*** RECORDS FOR THE EXERCISE Section Begins ***
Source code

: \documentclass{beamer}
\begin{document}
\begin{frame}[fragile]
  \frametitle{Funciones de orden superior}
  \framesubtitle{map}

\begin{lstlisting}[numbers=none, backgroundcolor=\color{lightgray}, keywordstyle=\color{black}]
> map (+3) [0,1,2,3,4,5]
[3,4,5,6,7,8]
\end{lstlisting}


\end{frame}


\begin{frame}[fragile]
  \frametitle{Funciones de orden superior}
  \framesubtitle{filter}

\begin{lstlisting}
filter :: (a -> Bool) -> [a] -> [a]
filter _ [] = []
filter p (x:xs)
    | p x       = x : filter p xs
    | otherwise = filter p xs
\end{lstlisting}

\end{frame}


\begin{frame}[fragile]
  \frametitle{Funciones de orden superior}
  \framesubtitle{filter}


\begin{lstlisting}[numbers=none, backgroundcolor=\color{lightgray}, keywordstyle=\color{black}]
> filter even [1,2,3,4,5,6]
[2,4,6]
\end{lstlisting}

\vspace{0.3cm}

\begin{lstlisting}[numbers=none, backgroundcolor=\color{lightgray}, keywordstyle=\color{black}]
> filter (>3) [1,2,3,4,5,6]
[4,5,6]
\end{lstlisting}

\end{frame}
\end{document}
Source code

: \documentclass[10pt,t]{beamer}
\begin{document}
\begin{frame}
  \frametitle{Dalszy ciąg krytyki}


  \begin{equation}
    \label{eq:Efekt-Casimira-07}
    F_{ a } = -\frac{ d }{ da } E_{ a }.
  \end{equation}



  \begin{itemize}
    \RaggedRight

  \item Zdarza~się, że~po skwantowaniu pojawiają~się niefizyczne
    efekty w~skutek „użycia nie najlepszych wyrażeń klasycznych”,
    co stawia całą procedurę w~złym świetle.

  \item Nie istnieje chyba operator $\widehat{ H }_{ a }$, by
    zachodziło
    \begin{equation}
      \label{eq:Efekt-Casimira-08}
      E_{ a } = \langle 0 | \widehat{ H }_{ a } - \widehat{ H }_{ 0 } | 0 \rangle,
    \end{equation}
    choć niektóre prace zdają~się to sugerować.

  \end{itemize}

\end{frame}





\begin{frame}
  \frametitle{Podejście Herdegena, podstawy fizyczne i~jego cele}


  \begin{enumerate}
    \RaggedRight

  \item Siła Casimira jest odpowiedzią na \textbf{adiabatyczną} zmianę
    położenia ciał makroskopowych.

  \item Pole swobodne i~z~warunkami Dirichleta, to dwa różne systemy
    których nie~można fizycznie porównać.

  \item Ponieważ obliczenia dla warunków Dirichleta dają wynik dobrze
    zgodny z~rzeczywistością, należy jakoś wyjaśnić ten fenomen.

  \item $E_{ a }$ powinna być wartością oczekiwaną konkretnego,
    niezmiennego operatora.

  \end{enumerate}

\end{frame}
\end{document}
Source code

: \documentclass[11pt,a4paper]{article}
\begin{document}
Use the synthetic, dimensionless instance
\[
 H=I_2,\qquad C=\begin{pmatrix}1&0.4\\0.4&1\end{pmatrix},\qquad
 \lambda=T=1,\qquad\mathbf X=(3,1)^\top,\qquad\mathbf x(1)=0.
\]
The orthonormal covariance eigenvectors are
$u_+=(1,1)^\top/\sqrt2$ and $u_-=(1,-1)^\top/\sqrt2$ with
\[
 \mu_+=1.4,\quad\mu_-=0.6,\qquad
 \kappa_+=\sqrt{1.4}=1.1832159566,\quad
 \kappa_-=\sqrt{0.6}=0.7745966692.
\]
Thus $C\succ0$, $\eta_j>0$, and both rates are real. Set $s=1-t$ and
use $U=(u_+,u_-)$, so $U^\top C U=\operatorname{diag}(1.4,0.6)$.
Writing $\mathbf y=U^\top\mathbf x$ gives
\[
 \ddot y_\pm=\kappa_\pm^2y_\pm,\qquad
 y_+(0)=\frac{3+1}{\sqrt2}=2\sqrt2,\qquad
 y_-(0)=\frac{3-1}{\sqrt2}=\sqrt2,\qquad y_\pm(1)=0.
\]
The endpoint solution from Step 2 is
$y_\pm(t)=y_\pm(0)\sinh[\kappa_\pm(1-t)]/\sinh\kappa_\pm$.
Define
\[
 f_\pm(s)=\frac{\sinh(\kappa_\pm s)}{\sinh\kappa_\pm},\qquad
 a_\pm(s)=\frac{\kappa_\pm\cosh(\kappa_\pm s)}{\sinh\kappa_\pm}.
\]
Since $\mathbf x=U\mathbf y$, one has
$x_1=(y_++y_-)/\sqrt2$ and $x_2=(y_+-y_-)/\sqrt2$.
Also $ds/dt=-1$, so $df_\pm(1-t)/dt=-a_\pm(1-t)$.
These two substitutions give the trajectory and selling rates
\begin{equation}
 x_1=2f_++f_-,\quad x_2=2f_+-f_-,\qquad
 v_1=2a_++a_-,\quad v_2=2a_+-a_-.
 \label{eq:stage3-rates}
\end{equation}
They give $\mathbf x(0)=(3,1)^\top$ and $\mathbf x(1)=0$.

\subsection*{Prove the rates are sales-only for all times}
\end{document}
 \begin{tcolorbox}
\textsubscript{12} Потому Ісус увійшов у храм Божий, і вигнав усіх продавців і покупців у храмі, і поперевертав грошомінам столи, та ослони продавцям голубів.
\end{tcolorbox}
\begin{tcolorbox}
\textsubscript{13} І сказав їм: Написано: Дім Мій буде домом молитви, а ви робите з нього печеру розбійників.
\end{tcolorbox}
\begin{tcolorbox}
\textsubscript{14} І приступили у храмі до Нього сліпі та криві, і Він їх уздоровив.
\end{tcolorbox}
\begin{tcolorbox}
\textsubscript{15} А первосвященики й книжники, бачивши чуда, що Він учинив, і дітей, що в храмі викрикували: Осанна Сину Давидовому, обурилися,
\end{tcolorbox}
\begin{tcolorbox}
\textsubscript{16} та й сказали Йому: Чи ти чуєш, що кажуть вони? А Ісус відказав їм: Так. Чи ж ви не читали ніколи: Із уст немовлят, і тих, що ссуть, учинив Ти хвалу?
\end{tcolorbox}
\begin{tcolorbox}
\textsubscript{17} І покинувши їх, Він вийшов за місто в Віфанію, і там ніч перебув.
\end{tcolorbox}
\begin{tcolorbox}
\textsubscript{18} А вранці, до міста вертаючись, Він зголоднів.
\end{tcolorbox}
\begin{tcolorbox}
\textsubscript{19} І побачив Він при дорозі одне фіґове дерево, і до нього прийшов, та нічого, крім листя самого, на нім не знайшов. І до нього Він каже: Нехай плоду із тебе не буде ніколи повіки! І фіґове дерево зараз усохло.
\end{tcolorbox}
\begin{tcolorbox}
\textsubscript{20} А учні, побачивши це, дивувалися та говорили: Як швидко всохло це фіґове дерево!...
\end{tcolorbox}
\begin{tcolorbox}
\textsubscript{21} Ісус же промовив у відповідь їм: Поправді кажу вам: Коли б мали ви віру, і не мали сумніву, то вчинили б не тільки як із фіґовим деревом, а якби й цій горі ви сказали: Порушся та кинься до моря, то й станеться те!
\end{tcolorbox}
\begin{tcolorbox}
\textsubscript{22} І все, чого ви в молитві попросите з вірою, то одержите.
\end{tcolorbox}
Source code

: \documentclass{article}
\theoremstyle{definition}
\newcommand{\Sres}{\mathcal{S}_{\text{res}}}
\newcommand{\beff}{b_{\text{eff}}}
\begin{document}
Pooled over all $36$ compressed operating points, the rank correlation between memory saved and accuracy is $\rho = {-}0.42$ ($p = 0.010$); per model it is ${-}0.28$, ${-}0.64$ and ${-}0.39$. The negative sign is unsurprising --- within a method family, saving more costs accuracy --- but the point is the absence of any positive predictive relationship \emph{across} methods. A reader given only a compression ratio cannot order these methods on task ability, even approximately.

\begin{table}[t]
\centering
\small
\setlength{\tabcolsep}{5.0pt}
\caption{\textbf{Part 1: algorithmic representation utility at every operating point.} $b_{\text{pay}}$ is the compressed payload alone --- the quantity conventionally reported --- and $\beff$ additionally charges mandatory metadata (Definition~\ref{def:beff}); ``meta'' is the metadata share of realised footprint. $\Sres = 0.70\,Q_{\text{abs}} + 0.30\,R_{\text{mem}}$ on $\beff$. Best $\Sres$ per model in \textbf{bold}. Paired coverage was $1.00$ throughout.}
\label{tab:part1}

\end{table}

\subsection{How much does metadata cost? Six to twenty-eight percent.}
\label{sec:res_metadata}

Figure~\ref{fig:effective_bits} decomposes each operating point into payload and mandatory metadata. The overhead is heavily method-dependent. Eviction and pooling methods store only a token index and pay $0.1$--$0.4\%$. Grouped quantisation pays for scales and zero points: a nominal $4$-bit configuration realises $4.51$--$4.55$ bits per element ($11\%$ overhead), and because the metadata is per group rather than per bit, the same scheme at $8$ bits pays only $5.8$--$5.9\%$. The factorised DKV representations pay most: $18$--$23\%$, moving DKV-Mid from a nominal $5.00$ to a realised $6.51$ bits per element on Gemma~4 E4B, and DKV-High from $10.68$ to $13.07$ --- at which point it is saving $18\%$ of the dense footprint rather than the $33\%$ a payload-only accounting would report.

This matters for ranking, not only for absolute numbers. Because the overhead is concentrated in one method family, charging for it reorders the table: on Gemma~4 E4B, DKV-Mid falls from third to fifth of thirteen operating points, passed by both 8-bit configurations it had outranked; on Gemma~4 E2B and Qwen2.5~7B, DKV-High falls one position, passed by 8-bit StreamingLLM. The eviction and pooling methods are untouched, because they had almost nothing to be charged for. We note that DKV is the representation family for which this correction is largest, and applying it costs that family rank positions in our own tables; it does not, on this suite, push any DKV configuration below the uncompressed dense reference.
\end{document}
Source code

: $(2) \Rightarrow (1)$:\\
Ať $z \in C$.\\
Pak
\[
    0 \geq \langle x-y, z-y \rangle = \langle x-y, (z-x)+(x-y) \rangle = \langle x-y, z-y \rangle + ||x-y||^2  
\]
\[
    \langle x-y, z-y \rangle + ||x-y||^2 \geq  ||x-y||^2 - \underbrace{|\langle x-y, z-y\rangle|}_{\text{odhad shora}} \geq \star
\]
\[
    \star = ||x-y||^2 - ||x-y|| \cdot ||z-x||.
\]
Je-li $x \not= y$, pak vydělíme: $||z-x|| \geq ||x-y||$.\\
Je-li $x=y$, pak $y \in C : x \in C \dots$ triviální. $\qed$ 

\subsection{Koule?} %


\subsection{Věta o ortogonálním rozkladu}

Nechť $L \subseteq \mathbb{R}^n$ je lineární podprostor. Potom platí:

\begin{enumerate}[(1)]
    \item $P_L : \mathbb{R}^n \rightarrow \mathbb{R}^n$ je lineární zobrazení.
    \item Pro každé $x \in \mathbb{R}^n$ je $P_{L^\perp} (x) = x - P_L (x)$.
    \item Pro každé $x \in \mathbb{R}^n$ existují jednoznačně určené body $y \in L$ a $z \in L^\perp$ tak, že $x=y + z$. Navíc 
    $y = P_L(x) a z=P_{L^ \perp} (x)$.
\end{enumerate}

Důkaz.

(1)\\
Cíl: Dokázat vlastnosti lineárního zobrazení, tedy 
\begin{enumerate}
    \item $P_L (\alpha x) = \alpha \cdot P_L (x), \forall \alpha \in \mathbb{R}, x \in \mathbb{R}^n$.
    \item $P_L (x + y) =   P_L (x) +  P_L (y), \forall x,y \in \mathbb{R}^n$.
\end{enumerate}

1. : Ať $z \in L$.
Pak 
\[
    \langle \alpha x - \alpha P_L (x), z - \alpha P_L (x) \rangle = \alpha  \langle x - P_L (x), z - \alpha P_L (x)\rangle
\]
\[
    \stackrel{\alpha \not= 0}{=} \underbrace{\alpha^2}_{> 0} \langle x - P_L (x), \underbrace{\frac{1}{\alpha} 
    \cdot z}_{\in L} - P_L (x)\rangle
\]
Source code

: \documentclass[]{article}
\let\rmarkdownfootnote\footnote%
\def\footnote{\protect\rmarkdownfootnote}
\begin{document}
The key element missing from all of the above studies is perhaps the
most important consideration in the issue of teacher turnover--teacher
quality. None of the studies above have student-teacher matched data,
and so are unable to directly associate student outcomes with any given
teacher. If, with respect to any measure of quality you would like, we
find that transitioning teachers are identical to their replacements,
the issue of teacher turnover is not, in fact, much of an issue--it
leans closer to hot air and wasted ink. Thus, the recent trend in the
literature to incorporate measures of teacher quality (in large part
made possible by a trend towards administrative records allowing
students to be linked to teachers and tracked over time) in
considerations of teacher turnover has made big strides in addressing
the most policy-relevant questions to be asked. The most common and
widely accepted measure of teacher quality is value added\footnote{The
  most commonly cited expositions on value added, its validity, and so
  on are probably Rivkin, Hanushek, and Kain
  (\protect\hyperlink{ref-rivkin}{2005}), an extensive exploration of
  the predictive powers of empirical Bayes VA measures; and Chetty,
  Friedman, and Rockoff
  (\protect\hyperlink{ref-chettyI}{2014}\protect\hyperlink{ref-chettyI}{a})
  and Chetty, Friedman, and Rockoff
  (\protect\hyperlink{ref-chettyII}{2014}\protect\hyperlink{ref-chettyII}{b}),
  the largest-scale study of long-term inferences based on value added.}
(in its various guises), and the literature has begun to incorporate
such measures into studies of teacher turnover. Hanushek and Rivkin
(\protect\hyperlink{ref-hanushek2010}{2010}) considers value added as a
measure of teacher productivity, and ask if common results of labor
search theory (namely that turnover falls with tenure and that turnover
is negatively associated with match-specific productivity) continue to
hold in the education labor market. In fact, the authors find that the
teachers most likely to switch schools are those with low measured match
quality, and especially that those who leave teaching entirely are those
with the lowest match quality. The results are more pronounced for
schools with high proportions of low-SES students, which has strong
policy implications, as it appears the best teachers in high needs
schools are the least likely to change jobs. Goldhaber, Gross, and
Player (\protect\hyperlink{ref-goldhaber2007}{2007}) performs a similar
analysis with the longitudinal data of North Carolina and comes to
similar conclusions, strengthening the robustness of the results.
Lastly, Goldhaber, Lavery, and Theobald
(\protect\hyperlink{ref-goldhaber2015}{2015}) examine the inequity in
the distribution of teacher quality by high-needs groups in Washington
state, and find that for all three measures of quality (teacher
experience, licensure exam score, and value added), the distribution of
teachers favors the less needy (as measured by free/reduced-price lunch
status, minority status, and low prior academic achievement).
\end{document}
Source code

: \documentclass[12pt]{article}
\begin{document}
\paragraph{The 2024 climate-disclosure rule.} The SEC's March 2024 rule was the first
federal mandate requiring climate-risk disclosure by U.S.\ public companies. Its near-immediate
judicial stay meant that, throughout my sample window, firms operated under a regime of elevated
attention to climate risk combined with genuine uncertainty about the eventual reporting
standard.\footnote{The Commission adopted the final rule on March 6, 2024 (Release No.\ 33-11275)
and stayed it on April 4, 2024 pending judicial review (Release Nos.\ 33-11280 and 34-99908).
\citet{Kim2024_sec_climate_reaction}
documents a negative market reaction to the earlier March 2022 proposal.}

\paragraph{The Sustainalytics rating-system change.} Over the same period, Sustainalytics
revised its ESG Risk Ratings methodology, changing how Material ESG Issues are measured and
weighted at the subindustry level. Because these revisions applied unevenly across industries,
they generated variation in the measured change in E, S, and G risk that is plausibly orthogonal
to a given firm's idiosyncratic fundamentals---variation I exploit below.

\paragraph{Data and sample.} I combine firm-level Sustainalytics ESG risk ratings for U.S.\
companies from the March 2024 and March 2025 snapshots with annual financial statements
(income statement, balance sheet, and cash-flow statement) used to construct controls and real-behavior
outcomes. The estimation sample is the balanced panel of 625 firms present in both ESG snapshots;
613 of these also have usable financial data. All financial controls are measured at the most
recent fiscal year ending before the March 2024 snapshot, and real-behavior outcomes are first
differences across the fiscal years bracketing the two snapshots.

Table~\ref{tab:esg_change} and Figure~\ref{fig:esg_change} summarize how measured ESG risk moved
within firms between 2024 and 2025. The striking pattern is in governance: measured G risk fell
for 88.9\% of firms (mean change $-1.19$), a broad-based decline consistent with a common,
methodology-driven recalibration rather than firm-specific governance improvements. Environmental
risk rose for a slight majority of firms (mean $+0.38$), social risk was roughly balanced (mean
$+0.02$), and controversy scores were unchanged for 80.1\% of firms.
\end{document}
*** RECORDS FOR THE EXERCISE Section Ends ***
## WORK ORDER
Within the data above, find the lines that contain the word "made" and copy each of them.

## PROBLEM SOLUTION
made possible by a trend towards administrative records allowing
considerations of teacher turnover has made big strides in addressing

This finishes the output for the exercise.